04/18/2013 12:52 pm ET | Updated Jun 18, 2013

"I Regard the [Wall Street] Moral Environment as Pathological"

I've posted many commentaries about widespread fraud in the financial system, ineffective regulation, moral hazard, and why, without reform, we are doomed to repeat this pattern. I'm not the only person who feels that way. This time let's hear from someone else who shares his views with eloquence.

The following is a partial transcript of Professor Jeffrey Sachs' commentary via video to a conference in the Pennsylvania Room at the Federal Reserve Bank of Philadelphia. The topic of the conference was "Fixing the Banking System for Good."

Jeffrey Sachs, Director of The Earth Institute, Quetelet Professor of Sustainable Development and Professor of Health Policy and Management at Columbia University, gave his remarks from New York about 11:30 am on April 17. I became aware of this video through Karl Denniger at who posted the video created by Bill Still of the Still Report. Sachs' remarks begin at around 2:04. It is worthwhile to listen to the entire commentary. The transcript below captures remarks beginning around 12:32:

I believe we have a crisis of values that is extremely deep, because the regulations and the legal structured need reform. But I meet a lot of these people on Wall Street on a regular basis right now. I'm going to put it very bluntly. I regard the moral environment as pathological. And I'm talking about the human interactions that I have. I've not seen anything like this, not felt it so palpably.
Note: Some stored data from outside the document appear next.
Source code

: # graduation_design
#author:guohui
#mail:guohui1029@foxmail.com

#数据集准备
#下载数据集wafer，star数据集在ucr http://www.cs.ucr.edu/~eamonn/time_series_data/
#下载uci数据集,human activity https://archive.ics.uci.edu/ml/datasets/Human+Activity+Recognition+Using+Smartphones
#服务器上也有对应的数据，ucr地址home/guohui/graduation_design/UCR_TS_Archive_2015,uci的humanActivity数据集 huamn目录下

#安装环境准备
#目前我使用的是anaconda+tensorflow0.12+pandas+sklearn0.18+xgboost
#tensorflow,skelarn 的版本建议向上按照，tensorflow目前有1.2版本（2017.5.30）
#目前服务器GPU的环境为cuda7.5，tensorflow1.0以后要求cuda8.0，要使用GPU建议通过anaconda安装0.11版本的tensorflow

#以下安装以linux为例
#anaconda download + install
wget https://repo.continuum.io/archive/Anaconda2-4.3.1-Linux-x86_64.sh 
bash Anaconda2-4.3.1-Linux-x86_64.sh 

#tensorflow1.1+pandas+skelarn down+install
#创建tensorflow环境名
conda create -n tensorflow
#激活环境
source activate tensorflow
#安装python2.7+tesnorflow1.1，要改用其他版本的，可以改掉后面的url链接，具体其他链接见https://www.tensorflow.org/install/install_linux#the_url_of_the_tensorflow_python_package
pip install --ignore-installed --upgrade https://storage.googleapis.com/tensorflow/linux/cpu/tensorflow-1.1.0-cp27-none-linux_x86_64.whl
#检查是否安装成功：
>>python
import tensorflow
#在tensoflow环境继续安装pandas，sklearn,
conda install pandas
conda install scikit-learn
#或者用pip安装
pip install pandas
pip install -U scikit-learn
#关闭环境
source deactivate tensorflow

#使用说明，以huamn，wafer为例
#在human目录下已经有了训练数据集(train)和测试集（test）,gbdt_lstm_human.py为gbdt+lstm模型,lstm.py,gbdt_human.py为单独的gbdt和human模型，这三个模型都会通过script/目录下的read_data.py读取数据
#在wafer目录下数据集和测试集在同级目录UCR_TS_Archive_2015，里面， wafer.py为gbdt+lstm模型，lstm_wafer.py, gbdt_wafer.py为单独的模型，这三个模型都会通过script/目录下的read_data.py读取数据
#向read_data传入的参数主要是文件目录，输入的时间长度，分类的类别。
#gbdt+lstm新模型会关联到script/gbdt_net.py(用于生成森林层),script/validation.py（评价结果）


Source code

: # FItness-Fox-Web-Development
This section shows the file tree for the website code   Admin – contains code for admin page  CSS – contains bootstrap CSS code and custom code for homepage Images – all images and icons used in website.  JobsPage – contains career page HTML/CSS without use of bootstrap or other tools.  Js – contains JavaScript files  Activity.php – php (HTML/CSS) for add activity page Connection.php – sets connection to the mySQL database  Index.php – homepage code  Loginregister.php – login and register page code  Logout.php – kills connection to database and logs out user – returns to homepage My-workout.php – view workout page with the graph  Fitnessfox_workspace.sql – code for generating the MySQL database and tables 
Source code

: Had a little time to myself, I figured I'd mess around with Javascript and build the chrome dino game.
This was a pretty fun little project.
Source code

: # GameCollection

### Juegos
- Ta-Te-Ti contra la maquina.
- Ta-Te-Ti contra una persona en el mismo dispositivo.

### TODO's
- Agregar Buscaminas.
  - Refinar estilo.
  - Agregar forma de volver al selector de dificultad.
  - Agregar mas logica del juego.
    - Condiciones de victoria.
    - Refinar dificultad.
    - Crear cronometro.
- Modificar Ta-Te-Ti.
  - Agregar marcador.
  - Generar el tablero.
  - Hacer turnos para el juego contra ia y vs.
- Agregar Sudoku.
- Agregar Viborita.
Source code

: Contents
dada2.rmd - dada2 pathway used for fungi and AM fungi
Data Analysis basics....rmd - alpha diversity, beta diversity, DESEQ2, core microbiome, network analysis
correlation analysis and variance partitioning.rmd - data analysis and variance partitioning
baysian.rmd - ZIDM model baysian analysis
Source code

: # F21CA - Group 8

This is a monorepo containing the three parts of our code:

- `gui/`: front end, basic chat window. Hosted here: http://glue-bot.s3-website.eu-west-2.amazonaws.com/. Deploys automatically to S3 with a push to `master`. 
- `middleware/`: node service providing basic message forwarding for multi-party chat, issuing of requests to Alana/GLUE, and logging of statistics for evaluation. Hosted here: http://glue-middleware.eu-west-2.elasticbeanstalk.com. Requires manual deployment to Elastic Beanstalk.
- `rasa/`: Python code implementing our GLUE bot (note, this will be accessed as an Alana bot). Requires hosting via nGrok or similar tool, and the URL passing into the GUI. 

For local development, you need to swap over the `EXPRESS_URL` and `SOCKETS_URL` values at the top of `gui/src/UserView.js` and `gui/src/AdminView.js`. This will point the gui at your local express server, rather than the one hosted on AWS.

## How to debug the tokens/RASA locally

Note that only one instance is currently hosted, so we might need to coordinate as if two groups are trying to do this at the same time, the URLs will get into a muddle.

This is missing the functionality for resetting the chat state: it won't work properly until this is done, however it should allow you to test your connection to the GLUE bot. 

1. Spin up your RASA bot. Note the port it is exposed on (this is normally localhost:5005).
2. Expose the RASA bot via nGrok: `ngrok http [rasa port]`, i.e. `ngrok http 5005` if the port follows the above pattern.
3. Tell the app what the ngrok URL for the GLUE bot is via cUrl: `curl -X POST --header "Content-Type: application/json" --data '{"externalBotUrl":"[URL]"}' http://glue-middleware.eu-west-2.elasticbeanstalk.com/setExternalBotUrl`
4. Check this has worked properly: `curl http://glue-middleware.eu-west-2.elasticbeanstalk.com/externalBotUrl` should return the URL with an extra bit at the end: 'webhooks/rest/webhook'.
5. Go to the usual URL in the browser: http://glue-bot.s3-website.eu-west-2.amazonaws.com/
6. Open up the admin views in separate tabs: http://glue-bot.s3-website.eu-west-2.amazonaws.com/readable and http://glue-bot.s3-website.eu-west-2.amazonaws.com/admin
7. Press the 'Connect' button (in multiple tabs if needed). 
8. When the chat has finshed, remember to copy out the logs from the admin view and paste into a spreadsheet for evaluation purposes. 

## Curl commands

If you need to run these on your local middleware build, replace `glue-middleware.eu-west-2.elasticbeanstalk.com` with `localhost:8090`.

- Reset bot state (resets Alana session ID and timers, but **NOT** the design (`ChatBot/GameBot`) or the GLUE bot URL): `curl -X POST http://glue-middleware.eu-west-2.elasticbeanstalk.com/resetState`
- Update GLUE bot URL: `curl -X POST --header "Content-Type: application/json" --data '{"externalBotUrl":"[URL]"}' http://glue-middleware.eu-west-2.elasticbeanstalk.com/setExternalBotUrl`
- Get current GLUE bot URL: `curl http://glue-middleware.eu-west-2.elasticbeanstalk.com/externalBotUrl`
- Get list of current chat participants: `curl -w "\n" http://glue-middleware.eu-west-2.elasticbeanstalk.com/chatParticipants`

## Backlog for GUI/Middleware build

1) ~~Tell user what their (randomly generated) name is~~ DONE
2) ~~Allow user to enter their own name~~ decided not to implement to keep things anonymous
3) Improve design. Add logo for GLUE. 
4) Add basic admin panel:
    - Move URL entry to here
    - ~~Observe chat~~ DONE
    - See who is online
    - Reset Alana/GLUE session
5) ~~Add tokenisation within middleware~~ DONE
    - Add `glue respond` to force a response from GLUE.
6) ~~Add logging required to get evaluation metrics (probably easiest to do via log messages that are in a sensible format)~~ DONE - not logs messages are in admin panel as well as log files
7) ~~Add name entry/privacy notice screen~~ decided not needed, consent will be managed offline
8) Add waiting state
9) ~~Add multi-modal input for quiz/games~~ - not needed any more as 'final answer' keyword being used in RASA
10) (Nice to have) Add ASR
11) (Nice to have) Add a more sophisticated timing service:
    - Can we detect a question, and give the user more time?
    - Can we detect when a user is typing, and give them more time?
These people are out to make billions of dollars and nothing should stop them from that. They have no responsibility to pay taxes, they have no responsibility to their clients, they have no responsibility to people... counterparties in transactions. They are tough, greedy, aggressive, and feel absolutely out of control, in a quite literal sense. And they have gamed the system to a remarkable extent and they have a docile president, a docile White House and a docile regulatory system that absolutely can't find its voice. It's terrified of these companies.

If you look at the campaign contributions, which I happened to do yesterday for another purpose, the financial markets are the number one campaign contributors in the U.S. system now. We have a corrupt politics to the core, I'm afraid to say... both parties are up to their necks in this.

... But what it's led to is this sense of impunity that is really stunning and you feel it on the individual level right now. And it's very very unhealthy, I have waited for four years... five years now to see one figure on Wall Street speak in a moral language. And I've have not seen it once. And that is shocking to me. And if they won't, I've waited for a judge, for our president, for somebody, and it hasn't happened. And by the way it's not gonna happen any time soon, it seems.